In the records below, find the line that contains "فتنمو المنطقة الخضراء" and the line that contains "من الإيثانول قدر", then retype exactly those two lines and every line between them.
[Records to process Boundary: Start]
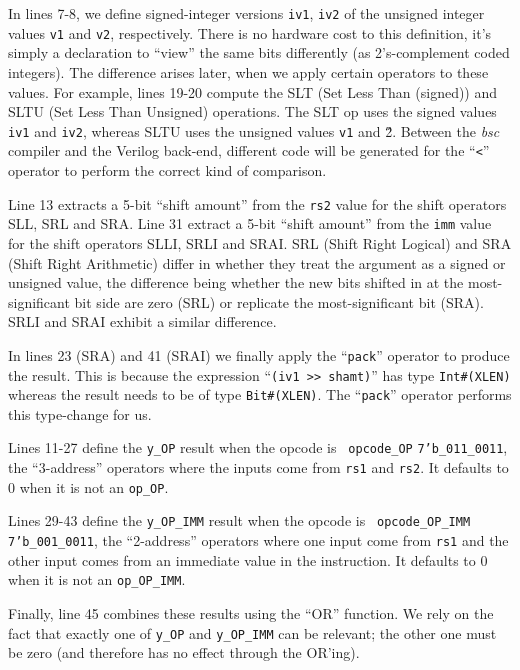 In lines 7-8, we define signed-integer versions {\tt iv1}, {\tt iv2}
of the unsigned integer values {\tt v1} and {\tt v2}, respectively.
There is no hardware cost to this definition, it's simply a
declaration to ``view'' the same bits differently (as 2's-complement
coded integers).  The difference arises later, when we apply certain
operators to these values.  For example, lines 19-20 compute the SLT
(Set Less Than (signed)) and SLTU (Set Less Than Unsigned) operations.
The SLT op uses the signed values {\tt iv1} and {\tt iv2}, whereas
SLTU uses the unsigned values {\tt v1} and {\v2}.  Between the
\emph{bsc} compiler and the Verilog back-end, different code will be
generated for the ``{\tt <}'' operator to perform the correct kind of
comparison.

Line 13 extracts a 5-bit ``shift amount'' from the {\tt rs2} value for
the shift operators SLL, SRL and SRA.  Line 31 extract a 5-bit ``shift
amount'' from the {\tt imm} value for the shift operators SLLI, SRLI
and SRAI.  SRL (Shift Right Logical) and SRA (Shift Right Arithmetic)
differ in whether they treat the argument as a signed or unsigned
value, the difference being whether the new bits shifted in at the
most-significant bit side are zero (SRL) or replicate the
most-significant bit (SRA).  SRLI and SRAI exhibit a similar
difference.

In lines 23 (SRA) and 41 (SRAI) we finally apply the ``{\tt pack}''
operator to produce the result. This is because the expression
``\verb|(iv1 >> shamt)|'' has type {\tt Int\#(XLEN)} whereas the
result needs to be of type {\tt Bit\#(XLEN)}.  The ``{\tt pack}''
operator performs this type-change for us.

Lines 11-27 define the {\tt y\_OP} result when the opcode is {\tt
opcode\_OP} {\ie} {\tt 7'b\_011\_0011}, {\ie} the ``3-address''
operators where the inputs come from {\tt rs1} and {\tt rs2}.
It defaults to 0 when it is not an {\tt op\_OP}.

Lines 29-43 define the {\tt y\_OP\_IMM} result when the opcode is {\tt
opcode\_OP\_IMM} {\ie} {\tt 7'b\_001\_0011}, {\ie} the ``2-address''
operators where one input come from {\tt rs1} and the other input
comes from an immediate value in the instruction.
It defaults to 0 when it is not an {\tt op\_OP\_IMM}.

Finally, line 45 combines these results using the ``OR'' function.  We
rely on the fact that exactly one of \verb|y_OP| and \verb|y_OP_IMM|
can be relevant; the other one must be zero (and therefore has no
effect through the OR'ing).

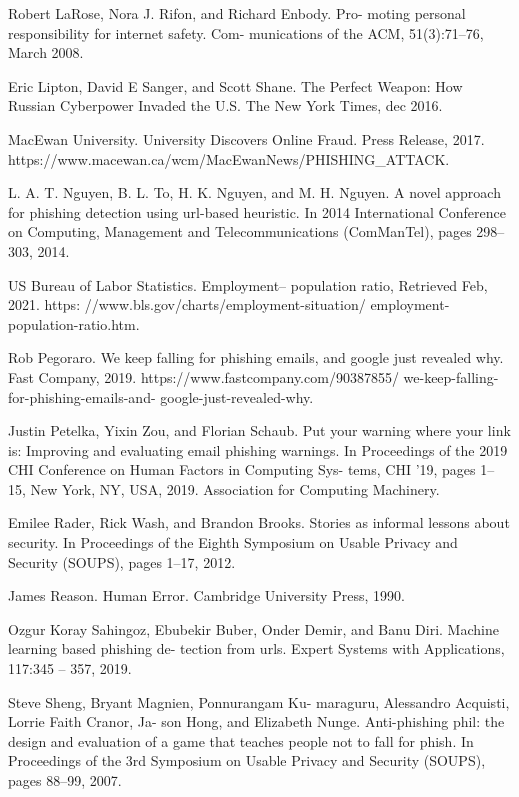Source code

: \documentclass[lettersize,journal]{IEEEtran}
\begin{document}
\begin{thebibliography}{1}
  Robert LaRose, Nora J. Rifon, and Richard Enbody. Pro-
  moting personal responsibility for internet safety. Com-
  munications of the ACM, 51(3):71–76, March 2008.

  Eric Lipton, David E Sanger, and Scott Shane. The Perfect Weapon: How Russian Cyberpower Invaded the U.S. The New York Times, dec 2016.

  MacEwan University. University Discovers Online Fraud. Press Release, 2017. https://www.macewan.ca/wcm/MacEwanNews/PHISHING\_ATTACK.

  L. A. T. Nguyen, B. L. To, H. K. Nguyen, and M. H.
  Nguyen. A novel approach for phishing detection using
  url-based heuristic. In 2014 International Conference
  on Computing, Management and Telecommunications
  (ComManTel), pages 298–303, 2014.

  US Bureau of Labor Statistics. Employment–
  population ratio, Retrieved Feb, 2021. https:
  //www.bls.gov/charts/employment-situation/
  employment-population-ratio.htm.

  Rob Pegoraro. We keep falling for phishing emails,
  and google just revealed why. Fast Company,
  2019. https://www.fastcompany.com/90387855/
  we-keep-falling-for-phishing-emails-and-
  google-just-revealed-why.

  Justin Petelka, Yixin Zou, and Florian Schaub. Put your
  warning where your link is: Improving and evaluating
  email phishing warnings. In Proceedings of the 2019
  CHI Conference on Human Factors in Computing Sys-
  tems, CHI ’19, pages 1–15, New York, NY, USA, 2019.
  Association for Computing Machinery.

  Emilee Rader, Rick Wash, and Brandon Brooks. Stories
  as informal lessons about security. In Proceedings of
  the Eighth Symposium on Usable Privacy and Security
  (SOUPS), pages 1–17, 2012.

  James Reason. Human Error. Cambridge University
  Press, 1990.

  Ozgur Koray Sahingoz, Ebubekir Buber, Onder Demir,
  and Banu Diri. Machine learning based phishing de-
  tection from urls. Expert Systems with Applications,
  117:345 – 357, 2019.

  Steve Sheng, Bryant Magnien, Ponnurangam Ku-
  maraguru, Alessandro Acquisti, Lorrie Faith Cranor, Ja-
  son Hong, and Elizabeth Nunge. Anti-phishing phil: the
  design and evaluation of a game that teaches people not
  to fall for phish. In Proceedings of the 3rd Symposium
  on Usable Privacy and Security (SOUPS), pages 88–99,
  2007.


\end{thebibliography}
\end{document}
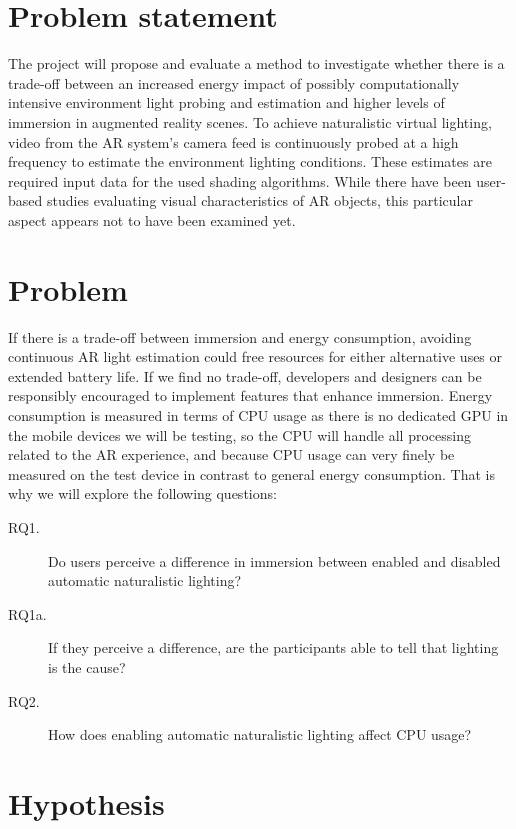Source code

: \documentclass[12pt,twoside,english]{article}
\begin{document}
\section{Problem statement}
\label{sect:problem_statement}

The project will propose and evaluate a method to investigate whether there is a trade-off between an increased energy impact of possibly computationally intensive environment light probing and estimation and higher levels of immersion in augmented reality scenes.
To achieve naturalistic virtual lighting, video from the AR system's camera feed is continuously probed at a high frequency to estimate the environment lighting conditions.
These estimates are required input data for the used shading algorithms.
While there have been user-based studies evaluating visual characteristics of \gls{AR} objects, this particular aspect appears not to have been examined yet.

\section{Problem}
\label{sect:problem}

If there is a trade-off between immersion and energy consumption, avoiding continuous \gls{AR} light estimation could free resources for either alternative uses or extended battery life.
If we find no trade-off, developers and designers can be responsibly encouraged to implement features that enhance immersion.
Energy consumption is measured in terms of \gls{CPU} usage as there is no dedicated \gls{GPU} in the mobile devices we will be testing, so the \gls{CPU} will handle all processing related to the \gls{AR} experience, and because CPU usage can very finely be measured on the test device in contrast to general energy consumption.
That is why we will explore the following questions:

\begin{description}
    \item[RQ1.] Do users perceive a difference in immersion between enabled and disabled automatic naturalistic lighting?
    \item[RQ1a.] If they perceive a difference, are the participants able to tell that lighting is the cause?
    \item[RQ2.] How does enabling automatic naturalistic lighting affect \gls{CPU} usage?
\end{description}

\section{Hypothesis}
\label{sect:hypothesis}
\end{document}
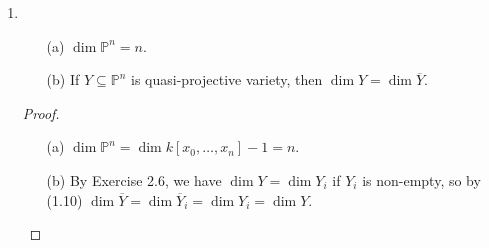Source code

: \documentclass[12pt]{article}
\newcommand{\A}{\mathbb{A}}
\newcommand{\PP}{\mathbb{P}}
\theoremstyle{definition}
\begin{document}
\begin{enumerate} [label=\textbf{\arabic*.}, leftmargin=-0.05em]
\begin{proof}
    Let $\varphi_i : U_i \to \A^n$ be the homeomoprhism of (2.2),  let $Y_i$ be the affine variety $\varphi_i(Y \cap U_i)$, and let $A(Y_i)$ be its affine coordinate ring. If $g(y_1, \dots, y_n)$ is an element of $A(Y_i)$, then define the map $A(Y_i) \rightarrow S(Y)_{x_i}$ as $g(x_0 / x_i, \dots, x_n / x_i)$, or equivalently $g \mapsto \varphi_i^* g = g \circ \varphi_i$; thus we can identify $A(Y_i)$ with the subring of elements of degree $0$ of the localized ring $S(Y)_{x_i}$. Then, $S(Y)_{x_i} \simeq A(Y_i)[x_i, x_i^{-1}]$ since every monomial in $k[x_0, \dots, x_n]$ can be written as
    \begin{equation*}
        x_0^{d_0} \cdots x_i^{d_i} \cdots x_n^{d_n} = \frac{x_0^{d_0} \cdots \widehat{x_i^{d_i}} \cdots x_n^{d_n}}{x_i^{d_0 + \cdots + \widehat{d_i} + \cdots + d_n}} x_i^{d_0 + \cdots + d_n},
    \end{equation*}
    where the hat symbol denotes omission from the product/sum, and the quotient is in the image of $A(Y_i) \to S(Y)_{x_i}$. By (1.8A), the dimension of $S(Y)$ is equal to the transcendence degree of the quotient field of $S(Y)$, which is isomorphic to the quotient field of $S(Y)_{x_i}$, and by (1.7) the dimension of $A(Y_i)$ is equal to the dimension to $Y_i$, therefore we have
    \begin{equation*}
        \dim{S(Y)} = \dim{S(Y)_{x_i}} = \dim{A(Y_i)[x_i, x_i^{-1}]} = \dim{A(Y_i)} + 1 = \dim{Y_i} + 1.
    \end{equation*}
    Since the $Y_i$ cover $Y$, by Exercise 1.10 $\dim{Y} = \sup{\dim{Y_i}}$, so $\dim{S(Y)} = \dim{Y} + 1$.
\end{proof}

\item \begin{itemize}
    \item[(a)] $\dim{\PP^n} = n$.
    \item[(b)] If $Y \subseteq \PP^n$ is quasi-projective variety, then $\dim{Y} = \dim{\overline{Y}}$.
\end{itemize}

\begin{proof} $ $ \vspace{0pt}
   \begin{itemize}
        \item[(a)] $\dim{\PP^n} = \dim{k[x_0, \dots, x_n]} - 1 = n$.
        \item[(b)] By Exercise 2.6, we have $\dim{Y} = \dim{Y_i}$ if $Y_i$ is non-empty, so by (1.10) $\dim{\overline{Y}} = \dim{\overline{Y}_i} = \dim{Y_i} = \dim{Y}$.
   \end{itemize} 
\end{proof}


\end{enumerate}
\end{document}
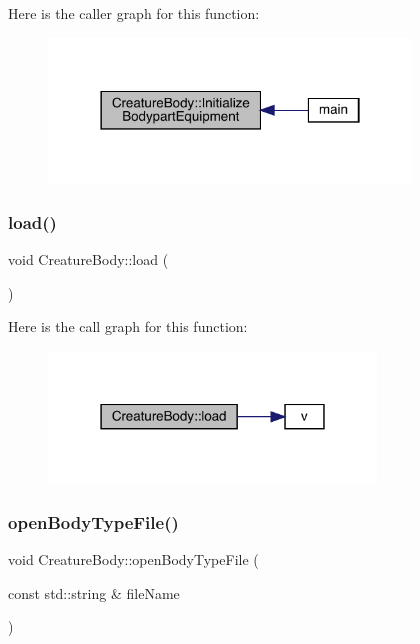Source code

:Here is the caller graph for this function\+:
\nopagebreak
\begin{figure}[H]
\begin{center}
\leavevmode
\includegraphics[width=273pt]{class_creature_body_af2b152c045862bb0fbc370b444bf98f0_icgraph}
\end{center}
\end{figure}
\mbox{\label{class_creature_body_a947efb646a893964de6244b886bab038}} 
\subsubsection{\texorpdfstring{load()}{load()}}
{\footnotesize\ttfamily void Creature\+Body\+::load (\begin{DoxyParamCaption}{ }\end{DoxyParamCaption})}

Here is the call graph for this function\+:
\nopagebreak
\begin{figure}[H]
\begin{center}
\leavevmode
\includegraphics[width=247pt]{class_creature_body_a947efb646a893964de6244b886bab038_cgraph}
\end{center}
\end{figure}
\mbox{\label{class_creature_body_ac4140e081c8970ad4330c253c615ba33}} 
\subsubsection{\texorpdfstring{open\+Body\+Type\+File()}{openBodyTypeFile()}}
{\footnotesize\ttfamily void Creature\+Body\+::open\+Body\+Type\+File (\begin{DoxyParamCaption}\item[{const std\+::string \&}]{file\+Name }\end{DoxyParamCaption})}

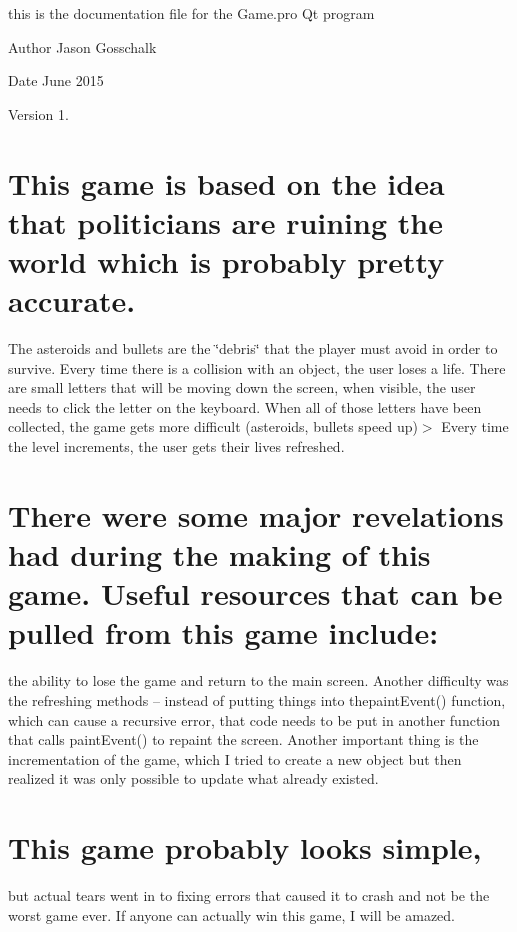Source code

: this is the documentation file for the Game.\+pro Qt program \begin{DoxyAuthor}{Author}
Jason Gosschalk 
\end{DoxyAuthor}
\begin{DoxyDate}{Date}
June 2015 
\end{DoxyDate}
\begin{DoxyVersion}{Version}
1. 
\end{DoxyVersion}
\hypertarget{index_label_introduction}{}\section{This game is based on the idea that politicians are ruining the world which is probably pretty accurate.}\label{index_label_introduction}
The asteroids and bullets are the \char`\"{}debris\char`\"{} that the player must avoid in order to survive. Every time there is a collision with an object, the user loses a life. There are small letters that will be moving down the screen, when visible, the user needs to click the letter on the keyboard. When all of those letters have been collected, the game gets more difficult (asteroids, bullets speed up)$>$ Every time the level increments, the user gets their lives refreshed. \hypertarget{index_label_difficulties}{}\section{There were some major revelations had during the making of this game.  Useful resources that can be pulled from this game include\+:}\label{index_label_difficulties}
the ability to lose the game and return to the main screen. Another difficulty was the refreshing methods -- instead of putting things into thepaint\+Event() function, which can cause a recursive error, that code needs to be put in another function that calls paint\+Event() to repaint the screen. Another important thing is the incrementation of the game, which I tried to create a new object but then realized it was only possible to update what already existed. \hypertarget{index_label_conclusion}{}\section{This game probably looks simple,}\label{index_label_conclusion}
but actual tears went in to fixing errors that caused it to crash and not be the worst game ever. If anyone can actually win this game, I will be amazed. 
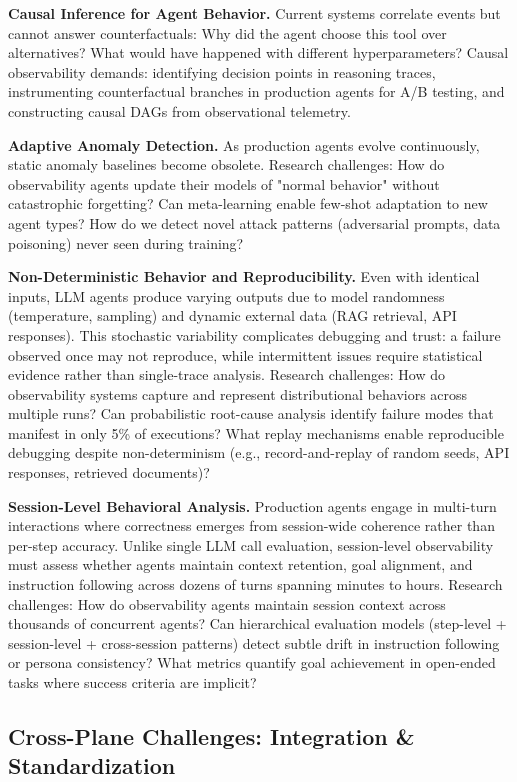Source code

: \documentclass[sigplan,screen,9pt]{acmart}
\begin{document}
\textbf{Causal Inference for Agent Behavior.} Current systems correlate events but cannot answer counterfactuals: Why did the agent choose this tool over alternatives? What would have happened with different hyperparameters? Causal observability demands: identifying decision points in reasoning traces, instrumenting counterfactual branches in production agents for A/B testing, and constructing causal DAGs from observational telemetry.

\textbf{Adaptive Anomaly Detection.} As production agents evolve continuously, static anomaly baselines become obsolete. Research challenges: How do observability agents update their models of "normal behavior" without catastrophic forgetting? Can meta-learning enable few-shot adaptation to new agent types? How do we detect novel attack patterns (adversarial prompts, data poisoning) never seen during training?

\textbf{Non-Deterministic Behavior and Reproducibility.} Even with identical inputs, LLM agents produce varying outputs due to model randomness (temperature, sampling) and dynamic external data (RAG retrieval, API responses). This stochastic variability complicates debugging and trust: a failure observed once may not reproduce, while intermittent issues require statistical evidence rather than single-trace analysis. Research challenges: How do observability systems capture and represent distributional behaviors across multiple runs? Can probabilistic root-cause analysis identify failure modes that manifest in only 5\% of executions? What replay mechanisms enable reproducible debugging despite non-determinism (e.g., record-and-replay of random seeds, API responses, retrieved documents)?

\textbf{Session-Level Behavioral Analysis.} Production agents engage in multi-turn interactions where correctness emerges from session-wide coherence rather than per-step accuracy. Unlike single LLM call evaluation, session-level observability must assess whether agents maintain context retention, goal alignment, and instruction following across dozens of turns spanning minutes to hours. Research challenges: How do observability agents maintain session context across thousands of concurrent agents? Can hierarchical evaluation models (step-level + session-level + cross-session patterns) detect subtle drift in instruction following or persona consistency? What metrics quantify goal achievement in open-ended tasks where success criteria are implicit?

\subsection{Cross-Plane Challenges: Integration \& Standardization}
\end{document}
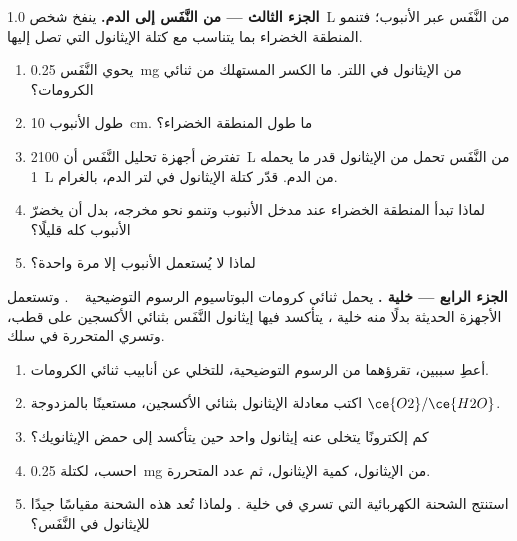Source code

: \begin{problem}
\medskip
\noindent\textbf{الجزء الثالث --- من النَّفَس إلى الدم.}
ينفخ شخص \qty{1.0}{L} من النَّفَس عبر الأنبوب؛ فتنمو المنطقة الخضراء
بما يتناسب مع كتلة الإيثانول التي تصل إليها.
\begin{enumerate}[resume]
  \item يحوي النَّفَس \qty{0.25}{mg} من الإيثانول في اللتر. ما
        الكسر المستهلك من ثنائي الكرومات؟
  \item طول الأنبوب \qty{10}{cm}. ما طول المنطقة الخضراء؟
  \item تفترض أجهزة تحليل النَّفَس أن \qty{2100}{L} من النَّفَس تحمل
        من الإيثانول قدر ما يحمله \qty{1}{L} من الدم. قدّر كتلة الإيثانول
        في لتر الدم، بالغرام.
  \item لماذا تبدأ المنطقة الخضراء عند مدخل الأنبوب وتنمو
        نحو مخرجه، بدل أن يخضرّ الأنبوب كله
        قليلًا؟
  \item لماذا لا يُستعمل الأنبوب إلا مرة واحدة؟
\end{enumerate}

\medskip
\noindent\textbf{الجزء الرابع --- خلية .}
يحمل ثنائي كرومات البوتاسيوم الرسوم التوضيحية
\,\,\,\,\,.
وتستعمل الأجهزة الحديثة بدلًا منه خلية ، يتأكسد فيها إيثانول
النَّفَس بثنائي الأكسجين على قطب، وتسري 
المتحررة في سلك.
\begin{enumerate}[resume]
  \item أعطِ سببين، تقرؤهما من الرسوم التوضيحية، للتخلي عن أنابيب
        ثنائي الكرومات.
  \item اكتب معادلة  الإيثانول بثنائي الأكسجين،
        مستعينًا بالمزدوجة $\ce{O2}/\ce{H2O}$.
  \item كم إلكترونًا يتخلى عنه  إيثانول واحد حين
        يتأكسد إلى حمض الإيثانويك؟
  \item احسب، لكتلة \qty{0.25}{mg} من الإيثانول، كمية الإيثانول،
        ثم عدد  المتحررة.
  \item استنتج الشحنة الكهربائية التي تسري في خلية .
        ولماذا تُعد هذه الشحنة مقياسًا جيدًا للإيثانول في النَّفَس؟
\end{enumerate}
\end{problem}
[Records to process Boundary: End]
Response area -
ينفخ شخص \qty{1.0}{L} من النَّفَس عبر الأنبوب؛ فتنمو المنطقة الخضراء
بما يتناسب مع كتلة الإيثانول التي تصل إليها.
\begin{enumerate}[resume]
  \item يحوي النَّفَس \qty{0.25}{mg} من الإيثانول في اللتر. ما
        الكسر المستهلك من ثنائي الكرومات؟
  \item طول الأنبوب \qty{10}{cm}. ما طول المنطقة الخضراء؟
  \item تفترض أجهزة تحليل النَّفَس أن \qty{2100}{L} من النَّفَس تحمل
        من الإيثانول قدر ما يحمله \qty{1}{L} من الدم. قدّر كتلة الإيثانول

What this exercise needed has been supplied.